• [Task instructions]:
Extract every record, exactly as written, and ignore the pictures.

• [Given records]:
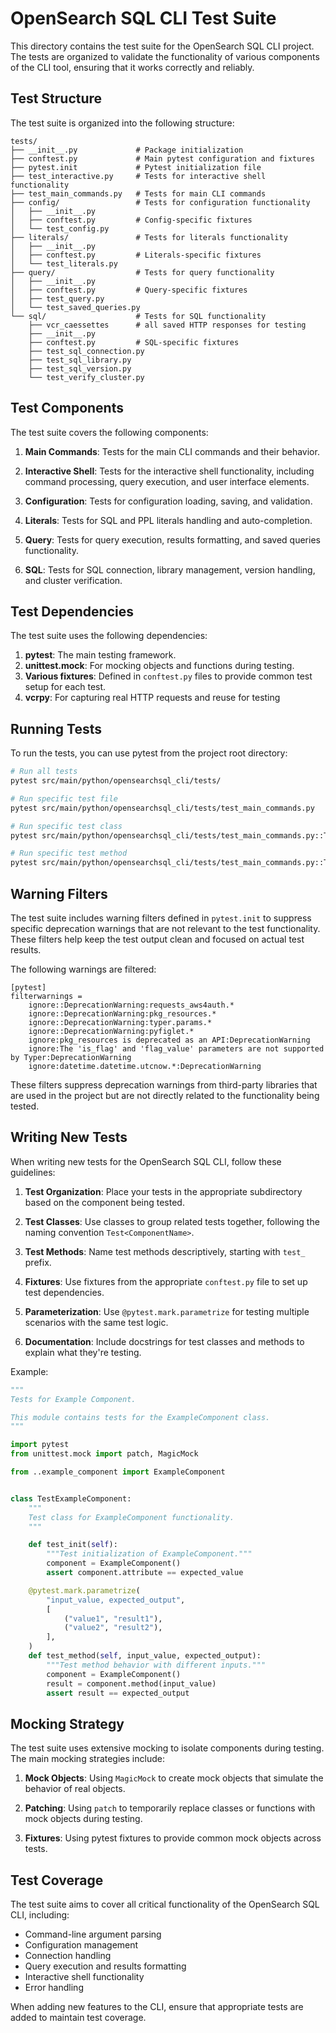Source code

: # OpenSearch SQL CLI Test Suite

This directory contains the test suite for the OpenSearch SQL CLI project. The tests are organized to validate the functionality of various components of the CLI tool, ensuring that it works correctly and reliably.

## Test Structure

The test suite is organized into the following structure:

```
tests/
├── __init__.py             # Package initialization
├── conftest.py             # Main pytest configuration and fixtures
├── pytest.init             # Pytest initialization file
├── test_interactive.py     # Tests for interactive shell functionality
├── test_main_commands.py   # Tests for main CLI commands
├── config/                 # Tests for configuration functionality
│   ├── __init__.py
│   ├── conftest.py         # Config-specific fixtures
│   └── test_config.py
├── literals/               # Tests for literals functionality
│   ├── __init__.py
│   ├── conftest.py         # Literals-specific fixtures
│   └── test_literals.py
├── query/                  # Tests for query functionality
│   ├── __init__.py
│   ├── conftest.py         # Query-specific fixtures
│   ├── test_query.py
│   └── test_saved_queries.py
└── sql/                    # Tests for SQL functionality
    ├── vcr_caessettes      # all saved HTTP responses for testing
    ├── __init__.py
    ├── conftest.py         # SQL-specific fixtures
    ├── test_sql_connection.py
    ├── test_sql_library.py
    ├── test_sql_version.py
    └── test_verify_cluster.py
```

## Test Components

The test suite covers the following components:

1. **Main Commands**: Tests for the main CLI commands and their behavior.

2. **Interactive Shell**: Tests for the interactive shell functionality, including command processing, query execution, and user interface elements.

3. **Configuration**: Tests for configuration loading, saving, and validation.

4. **Literals**: Tests for SQL and PPL literals handling and auto-completion.

5. **Query**: Tests for query execution, results formatting, and saved queries functionality.

6. **SQL**: Tests for SQL connection, library management, version handling, and cluster verification.

## Test Dependencies

The test suite uses the following dependencies:

1. **pytest**: The main testing framework.
2. **unittest.mock**: For mocking objects and functions during testing.
3. **Various fixtures**: Defined in `conftest.py` files to provide common test setup for each test.
4. **vcrpy**: For capturing real HTTP requests and reuse for testing

## Running Tests

To run the tests, you can use pytest from the project root directory:

```bash
# Run all tests
pytest src/main/python/opensearchsql_cli/tests/

# Run specific test file
pytest src/main/python/opensearchsql_cli/tests/test_main_commands.py

# Run specific test class
pytest src/main/python/opensearchsql_cli/tests/test_main_commands.py::TestCommands

# Run specific test method
pytest src/main/python/opensearchsql_cli/tests/test_main_commands.py::TestCommands::test_endpoint_command
```

## Warning Filters

The test suite includes warning filters defined in `pytest.init` to suppress specific deprecation warnings that are not relevant to the test functionality. These filters help keep the test output clean and focused on actual test results.

The following warnings are filtered:

```
[pytest]
filterwarnings =
    ignore::DeprecationWarning:requests_aws4auth.*
    ignore::DeprecationWarning:pkg_resources.*
    ignore::DeprecationWarning:typer.params.*
    ignore::DeprecationWarning:pyfiglet.*
    ignore:pkg_resources is deprecated as an API:DeprecationWarning
    ignore:The 'is_flag' and 'flag_value' parameters are not supported by Typer:DeprecationWarning
    ignore:datetime.datetime.utcnow.*:DeprecationWarning
```

These filters suppress deprecation warnings from third-party libraries that are used in the project but are not directly related to the functionality being tested.

## Writing New Tests

When writing new tests for the OpenSearch SQL CLI, follow these guidelines:

1. **Test Organization**: Place your tests in the appropriate subdirectory based on the component being tested.

2. **Test Classes**: Use classes to group related tests together, following the naming convention `Test<ComponentName>`.

3. **Test Methods**: Name test methods descriptively, starting with `test_` prefix.

4. **Fixtures**: Use fixtures from the appropriate `conftest.py` file to set up test dependencies.

5. **Parameterization**: Use `@pytest.mark.parametrize` for testing multiple scenarios with the same test logic.

6. **Documentation**: Include docstrings for test classes and methods to explain what they're testing.

Example:

```python
"""
Tests for Example Component.

This module contains tests for the ExampleComponent class.
"""

import pytest
from unittest.mock import patch, MagicMock

from ..example_component import ExampleComponent


class TestExampleComponent:
    """
    Test class for ExampleComponent functionality.
    """

    def test_init(self):
        """Test initialization of ExampleComponent."""
        component = ExampleComponent()
        assert component.attribute == expected_value

    @pytest.mark.parametrize(
        "input_value, expected_output",
        [
            ("value1", "result1"),
            ("value2", "result2"),
        ],
    )
    def test_method(self, input_value, expected_output):
        """Test method behavior with different inputs."""
        component = ExampleComponent()
        result = component.method(input_value)
        assert result == expected_output
```

## Mocking Strategy

The test suite uses extensive mocking to isolate components during testing. The main mocking strategies include:

1. **Mock Objects**: Using `MagicMock` to create mock objects that simulate the behavior of real objects.

2. **Patching**: Using `patch` to temporarily replace classes or functions with mock objects during testing.

3. **Fixtures**: Using pytest fixtures to provide common mock objects across tests.

## Test Coverage

The test suite aims to cover all critical functionality of the OpenSearch SQL CLI, including:

- Command-line argument parsing
- Configuration management
- Connection handling
- Query execution and results formatting
- Interactive shell functionality
- Error handling

When adding new features to the CLI, ensure that appropriate tests are added to maintain test coverage.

• [Worked solution]:
Source code

: # OpenSearch SQL CLI Test Suite

This directory contains the test suite for the OpenSearch SQL CLI project. The tests are organized to validate the functionality of various components of the CLI tool, ensuring that it works correctly and reliably.

## Test Structure

The test suite is organized into the following structure:

```
tests/
├── __init__.py             # Package initialization
├── conftest.py             # Main pytest configuration and fixtures
├── pytest.init             # Pytest initialization file
├── test_interactive.py     # Tests for interactive shell functionality
├── test_main_commands.py   # Tests for main CLI commands
├── config/                 # Tests for configuration functionality
│   ├── __init__.py
│   ├── conftest.py         # Config-specific fixtures
│   └── test_config.py
├── literals/               # Tests for literals functionality
│   ├── __init__.py
│   ├── conftest.py         # Literals-specific fixtures
│   └── test_literals.py
├── query/                  # Tests for query functionality
│   ├── __init__.py
│   ├── conftest.py         # Query-specific fixtures
│   ├── test_query.py
│   └── test_saved_queries.py
└── sql/                    # Tests for SQL functionality
    ├── vcr_caessettes      # all saved HTTP responses for testing
    ├── __init__.py
    ├── conftest.py         # SQL-specific fixtures
    ├── test_sql_connection.py
    ├── test_sql_library.py
    ├── test_sql_version.py
    └── test_verify_cluster.py
```

## Test Components

The test suite covers the following components:

1. **Main Commands**: Tests for the main CLI commands and their behavior.

2. **Interactive Shell**: Tests for the interactive shell functionality, including command processing, query execution, and user interface elements.

3. **Configuration**: Tests for configuration loading, saving, and validation.

4. **Literals**: Tests for SQL and PPL literals handling and auto-completion.

5. **Query**: Tests for query execution, results formatting, and saved queries functionality.

6. **SQL**: Tests for SQL connection, library management, version handling, and cluster verification.

## Test Dependencies

The test suite uses the following dependencies:

1. **pytest**: The main testing framework.
2. **unittest.mock**: For mocking objects and functions during testing.
3. **Various fixtures**: Defined in `conftest.py` files to provide common test setup for each test.
4. **vcrpy**: For capturing real HTTP requests and reuse for testing

## Running Tests

To run the tests, you can use pytest from the project root directory:

```bash
# Run all tests
pytest src/main/python/opensearchsql_cli/tests/

# Run specific test file
pytest src/main/python/opensearchsql_cli/tests/test_main_commands.py

# Run specific test class
pytest src/main/python/opensearchsql_cli/tests/test_main_commands.py::TestCommands

# Run specific test method
pytest src/main/python/opensearchsql_cli/tests/test_main_commands.py::TestCommands::test_endpoint_command
```

## Warning Filters

The test suite includes warning filters defined in `pytest.init` to suppress specific deprecation warnings that are not relevant to the test functionality. These filters help keep the test output clean and focused on actual test results.

The following warnings are filtered:

```
[pytest]
filterwarnings =
    ignore::DeprecationWarning:requests_aws4auth.*
    ignore::DeprecationWarning:pkg_resources.*
    ignore::DeprecationWarning:typer.params.*
    ignore::DeprecationWarning:pyfiglet.*
    ignore:pkg_resources is deprecated as an API:DeprecationWarning
    ignore:The 'is_flag' and 'flag_value' parameters are not supported by Typer:DeprecationWarning
    ignore:datetime.datetime.utcnow.*:DeprecationWarning
```

These filters suppress deprecation warnings from third-party libraries that are used in the project but are not directly related to the functionality being tested.

## Writing New Tests

When writing new tests for the OpenSearch SQL CLI, follow these guidelines:

1. **Test Organization**: Place your tests in the appropriate subdirectory based on the component being tested.

2. **Test Classes**: Use classes to group related tests together, following the naming convention `Test<ComponentName>`.

3. **Test Methods**: Name test methods descriptively, starting with `test_` prefix.

4. **Fixtures**: Use fixtures from the appropriate `conftest.py` file to set up test dependencies.

5. **Parameterization**: Use `@pytest.mark.parametrize` for testing multiple scenarios with the same test logic.

6. **Documentation**: Include docstrings for test classes and methods to explain what they're testing.

Example:

```python
"""
Tests for Example Component.

This module contains tests for the ExampleComponent class.
"""

import pytest
from unittest.mock import patch, MagicMock

from ..example_component import ExampleComponent


class TestExampleComponent:
    """
    Test class for ExampleComponent functionality.
    """

    def test_init(self):
        """Test initialization of ExampleComponent."""
        component = ExampleComponent()
        assert component.attribute == expected_value

    @pytest.mark.parametrize(
        "input_value, expected_output",
        [
            ("value1", "result1"),
            ("value2", "result2"),
        ],
    )
    def test_method(self, input_value, expected_output):
        """Test method behavior with different inputs."""
        component = ExampleComponent()
        result = component.method(input_value)
        assert result == expected_output
```

## Mocking Strategy

The test suite uses extensive mocking to isolate components during testing. The main mocking strategies include:

1. **Mock Objects**: Using `MagicMock` to create mock objects that simulate the behavior of real objects.

2. **Patching**: Using `patch` to temporarily replace classes or functions with mock objects during testing.

3. **Fixtures**: Using pytest fixtures to provide common mock objects across tests.

## Test Coverage

The test suite aims to cover all critical functionality of the OpenSearch SQL CLI, including:

- Command-line argument parsing
- Configuration management
- Connection handling
- Query execution and results formatting
- Interactive shell functionality
- Error handling

When adding new features to the CLI, ensure that appropriate tests are added to maintain test coverage.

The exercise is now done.